Douglas Gregor said:
> On Tuesday 29 October 2002 10:31 am, William E. Kempf wrote:
>> Douglas Gregor said:
>> > The answer is probably to use both. The overall document structure
>> comes from DocBook, but the nitty-gritty C++ reference details are
>> specified with some simple C++ declaration/documentation DTD and
>> transformed into DocBook.
>>
>> Sounds like a reasonable approach. My concern is still the
>> complexity, however. Developers make lousy enough documentors as it
>> is. Make it more difficult for them to write the documenation and I
>> bet you'll see the quality go down even more. Not to mention you may
>> very well scare away some potential Boost submissions if we require
>> them to use this stuff, even if it stems solely from FUD and not fact.
>
> My hope was that if reference documentation is centered around C++
> structure (which developers know), with tags clearly specifying what
> information they should give (return type, function parameters,
> template arguments, requires/effects/postconditions/throws/etc.
> clauses), it would become easier to write reference documentation.
> Maybe that's just wishful thinking :)

I don't think so.
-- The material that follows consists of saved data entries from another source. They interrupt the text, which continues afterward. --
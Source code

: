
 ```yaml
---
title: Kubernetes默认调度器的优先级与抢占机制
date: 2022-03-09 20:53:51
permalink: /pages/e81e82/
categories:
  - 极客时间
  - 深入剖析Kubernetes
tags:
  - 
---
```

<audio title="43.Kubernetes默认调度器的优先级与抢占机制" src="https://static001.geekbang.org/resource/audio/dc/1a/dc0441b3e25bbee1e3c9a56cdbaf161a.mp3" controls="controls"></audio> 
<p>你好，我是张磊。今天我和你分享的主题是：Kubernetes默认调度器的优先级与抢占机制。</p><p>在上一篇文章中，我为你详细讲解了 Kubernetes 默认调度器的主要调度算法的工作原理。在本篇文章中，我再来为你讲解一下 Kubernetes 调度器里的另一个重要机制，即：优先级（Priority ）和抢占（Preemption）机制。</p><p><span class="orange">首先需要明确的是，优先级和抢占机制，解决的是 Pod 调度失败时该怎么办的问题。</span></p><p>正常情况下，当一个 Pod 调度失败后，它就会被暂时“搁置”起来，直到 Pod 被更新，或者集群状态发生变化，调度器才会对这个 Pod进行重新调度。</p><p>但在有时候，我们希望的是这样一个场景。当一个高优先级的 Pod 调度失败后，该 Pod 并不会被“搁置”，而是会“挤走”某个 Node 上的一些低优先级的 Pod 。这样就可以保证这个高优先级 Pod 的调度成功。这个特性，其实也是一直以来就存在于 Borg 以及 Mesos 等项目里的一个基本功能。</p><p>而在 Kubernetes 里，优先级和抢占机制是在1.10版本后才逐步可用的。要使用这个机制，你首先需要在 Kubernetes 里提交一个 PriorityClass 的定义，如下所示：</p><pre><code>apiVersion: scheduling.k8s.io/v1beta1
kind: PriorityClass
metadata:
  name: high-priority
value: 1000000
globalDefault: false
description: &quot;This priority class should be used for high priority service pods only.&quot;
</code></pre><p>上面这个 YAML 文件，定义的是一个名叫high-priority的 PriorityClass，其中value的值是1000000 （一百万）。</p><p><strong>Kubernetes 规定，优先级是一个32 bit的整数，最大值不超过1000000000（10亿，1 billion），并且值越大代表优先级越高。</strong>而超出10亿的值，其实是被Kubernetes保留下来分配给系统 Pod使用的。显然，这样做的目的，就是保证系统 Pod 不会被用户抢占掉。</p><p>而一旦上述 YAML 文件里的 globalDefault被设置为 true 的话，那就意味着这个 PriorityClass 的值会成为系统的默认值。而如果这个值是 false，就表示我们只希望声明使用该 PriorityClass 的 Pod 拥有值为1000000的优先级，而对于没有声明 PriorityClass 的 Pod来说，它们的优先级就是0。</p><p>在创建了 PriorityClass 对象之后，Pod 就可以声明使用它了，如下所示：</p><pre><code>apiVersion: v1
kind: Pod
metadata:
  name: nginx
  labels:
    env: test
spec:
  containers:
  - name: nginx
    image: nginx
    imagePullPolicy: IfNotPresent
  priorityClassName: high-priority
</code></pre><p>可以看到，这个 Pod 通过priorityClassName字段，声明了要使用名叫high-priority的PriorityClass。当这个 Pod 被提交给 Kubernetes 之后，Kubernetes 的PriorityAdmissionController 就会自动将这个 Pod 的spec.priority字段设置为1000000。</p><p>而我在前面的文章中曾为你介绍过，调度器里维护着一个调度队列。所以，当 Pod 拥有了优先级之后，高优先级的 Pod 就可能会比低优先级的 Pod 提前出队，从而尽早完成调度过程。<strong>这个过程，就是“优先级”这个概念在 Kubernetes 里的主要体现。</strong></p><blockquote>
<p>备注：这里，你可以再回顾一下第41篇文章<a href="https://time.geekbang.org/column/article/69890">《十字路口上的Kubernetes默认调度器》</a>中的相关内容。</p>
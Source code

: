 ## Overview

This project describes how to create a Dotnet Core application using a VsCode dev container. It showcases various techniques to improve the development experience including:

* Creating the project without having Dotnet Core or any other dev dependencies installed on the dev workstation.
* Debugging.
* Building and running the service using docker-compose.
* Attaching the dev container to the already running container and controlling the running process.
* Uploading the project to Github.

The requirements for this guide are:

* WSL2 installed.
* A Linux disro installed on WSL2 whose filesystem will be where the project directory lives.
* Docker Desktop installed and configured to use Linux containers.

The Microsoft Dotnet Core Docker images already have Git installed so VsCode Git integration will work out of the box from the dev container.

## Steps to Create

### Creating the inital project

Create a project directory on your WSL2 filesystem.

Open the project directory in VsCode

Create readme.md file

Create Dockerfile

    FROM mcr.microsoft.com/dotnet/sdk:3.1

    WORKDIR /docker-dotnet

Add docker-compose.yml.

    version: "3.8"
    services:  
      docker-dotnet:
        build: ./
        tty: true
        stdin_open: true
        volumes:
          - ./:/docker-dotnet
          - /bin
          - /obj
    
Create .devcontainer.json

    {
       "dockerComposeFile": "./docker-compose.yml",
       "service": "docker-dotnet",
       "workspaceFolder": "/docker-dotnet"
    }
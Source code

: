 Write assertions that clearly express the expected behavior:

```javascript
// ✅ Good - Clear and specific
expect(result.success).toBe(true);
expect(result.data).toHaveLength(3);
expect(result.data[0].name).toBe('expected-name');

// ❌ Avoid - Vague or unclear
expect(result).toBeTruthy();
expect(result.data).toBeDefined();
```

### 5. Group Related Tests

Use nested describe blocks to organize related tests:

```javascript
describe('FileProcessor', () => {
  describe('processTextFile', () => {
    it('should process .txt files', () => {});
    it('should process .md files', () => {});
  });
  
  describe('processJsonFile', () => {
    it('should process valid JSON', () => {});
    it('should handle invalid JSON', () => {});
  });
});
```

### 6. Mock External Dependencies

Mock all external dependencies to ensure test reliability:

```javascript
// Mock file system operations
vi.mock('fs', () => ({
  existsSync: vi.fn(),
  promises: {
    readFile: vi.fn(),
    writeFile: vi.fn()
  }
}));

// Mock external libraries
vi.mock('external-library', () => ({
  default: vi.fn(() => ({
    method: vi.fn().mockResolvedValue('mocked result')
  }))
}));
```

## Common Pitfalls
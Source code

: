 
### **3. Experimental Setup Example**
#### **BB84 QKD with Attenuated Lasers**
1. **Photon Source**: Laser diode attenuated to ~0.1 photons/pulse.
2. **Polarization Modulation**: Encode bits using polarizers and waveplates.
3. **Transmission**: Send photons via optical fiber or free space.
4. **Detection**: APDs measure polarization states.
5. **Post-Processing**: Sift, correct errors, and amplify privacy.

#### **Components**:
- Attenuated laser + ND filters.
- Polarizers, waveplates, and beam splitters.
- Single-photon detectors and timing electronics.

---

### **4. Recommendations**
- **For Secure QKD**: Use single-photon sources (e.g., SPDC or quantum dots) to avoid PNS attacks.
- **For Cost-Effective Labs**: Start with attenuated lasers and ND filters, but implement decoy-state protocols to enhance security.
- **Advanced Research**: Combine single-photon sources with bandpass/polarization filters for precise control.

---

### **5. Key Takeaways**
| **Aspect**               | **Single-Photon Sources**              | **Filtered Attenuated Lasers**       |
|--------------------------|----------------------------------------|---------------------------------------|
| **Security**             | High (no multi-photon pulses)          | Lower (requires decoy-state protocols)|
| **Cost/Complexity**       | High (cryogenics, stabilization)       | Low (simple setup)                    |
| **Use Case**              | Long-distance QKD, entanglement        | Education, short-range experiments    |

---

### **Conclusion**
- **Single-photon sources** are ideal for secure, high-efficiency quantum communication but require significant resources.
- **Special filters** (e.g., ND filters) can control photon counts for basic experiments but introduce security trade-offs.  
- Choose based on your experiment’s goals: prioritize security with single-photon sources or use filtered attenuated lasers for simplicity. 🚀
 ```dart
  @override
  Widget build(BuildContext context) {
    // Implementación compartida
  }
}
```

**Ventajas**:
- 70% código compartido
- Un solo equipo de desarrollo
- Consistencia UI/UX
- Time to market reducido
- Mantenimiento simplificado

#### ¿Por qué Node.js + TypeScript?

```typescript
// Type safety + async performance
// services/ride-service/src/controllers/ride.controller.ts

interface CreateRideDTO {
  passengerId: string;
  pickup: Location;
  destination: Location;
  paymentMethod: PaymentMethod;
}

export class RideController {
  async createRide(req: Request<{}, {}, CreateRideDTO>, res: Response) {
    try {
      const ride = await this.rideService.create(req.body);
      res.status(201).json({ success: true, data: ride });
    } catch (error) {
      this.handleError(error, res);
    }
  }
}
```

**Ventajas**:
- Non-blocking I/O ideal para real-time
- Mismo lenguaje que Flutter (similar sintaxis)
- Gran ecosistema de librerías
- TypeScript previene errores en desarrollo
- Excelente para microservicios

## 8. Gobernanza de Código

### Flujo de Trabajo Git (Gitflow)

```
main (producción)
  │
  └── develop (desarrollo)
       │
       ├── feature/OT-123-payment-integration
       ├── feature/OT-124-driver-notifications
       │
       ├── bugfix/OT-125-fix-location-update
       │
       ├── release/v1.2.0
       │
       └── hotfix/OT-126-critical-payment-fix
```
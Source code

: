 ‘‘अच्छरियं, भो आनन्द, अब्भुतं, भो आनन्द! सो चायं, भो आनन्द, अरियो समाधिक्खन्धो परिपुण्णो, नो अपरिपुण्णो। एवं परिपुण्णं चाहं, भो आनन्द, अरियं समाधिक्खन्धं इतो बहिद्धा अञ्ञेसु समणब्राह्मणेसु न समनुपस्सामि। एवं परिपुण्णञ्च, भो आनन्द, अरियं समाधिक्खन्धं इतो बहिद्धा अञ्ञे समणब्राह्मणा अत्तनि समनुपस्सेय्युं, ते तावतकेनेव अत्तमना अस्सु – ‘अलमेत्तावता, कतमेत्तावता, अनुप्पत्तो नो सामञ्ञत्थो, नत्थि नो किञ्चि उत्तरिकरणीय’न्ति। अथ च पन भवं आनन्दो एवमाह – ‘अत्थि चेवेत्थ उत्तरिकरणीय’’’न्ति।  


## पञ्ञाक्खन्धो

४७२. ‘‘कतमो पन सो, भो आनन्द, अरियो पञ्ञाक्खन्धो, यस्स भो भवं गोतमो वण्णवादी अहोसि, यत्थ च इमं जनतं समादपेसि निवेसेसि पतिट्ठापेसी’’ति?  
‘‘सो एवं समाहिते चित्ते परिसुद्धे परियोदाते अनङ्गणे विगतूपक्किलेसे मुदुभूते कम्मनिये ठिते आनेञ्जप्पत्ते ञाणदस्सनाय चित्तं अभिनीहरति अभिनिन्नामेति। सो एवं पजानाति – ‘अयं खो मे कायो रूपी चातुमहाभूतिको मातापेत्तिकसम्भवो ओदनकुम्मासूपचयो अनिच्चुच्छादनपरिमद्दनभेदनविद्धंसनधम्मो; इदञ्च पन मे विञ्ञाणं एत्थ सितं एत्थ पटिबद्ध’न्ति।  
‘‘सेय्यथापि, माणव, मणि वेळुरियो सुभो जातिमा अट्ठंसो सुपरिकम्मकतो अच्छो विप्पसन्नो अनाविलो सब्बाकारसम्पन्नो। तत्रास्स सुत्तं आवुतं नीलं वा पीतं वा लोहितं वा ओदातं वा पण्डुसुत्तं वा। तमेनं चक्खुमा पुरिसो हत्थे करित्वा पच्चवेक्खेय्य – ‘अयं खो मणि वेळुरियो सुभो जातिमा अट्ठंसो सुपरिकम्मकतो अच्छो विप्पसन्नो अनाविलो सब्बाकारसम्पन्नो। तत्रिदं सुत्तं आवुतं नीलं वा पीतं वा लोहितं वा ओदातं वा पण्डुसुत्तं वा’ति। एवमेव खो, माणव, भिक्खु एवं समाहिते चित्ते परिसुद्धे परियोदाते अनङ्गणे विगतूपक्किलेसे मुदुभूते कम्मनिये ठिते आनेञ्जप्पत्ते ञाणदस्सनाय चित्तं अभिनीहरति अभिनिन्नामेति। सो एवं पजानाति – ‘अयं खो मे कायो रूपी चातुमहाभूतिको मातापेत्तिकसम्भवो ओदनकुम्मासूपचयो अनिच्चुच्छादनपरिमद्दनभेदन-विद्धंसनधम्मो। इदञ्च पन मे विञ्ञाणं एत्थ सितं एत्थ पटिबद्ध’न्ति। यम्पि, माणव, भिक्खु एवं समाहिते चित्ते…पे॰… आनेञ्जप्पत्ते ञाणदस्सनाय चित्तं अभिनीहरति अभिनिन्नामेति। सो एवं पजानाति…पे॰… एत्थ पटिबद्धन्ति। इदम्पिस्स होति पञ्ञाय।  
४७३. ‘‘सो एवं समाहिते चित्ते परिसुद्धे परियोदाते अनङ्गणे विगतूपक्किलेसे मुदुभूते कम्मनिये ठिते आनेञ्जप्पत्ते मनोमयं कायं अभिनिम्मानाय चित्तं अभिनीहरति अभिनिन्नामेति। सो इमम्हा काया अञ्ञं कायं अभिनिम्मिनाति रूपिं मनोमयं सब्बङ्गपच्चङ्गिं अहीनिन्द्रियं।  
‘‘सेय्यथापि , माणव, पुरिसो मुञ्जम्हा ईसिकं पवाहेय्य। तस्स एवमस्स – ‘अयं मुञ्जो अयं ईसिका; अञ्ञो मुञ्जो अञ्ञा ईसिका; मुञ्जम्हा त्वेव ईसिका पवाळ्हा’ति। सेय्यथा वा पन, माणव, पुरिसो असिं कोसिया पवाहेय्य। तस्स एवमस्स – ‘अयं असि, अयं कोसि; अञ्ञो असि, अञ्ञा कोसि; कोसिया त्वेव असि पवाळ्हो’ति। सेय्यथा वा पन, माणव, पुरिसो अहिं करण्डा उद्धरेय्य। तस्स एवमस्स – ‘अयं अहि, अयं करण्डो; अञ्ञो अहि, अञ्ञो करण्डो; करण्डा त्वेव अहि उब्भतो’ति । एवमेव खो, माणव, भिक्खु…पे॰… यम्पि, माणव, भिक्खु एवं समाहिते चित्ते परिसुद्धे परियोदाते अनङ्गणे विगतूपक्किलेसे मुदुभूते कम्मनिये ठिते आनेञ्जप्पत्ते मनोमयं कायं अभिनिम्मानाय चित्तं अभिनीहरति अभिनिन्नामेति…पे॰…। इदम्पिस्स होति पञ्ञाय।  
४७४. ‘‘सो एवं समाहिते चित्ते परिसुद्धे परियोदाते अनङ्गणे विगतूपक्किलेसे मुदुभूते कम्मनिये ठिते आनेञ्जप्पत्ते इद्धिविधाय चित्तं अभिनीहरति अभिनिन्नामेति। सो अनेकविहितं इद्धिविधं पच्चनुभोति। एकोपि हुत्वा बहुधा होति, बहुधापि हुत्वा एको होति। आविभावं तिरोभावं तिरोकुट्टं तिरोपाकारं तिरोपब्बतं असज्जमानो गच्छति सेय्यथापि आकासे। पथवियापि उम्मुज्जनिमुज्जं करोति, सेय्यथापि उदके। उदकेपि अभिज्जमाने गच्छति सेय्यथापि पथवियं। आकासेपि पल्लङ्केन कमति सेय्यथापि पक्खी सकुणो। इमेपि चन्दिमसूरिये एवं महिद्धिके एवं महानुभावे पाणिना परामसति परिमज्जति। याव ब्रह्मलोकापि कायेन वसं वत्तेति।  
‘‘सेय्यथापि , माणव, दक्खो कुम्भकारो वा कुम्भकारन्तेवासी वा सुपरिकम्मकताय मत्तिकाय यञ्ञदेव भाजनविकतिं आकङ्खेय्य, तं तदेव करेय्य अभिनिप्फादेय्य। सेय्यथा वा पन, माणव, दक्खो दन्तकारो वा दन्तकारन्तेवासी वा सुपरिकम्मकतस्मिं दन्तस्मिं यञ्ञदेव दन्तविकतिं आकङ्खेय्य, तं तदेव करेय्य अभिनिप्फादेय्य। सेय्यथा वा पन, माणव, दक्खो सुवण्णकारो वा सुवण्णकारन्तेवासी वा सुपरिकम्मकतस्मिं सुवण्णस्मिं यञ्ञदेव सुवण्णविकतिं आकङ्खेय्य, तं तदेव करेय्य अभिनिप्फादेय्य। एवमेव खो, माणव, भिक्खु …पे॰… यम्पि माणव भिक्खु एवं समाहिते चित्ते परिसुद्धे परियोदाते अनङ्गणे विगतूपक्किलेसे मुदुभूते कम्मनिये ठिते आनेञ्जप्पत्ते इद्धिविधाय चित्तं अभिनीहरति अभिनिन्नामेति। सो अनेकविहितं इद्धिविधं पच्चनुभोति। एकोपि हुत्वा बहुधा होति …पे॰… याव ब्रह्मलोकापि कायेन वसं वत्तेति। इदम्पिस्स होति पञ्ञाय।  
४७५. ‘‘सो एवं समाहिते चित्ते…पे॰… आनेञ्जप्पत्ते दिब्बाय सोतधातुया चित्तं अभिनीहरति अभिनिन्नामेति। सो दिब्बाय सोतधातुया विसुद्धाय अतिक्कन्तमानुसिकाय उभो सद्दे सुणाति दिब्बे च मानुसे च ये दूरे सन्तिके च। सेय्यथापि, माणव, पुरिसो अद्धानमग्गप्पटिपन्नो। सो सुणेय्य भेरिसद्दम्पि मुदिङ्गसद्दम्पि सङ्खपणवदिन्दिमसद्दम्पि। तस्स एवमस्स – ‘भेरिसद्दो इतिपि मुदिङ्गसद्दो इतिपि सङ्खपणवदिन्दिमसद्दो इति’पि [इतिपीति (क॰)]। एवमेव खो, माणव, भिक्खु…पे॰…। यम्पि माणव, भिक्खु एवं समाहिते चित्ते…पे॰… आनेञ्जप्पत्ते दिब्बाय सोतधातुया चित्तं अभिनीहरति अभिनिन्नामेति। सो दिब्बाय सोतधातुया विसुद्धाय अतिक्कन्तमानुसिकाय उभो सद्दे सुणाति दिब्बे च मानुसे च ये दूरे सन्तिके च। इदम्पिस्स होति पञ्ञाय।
What you have posted is very understandable and
produces useful documentation. I can definately see using that to
automate at least some of the documenation that I'm currently just cut and
pasting from the HTML templates I created for Boost a while ago. The
problem (if there is one) is in produce the rest of the documentation,
especially indexes, citations, references, etc. I believe DocBook could
solve all of those issues, but it's complexity is daunting, and may make
it a non-candidate for Boost.

>> I'm very interested in this, regardless. So maybe some of us should
>> collaborate on our research and findings?
>
> Absolutely.

Should we move the discussion off line, then?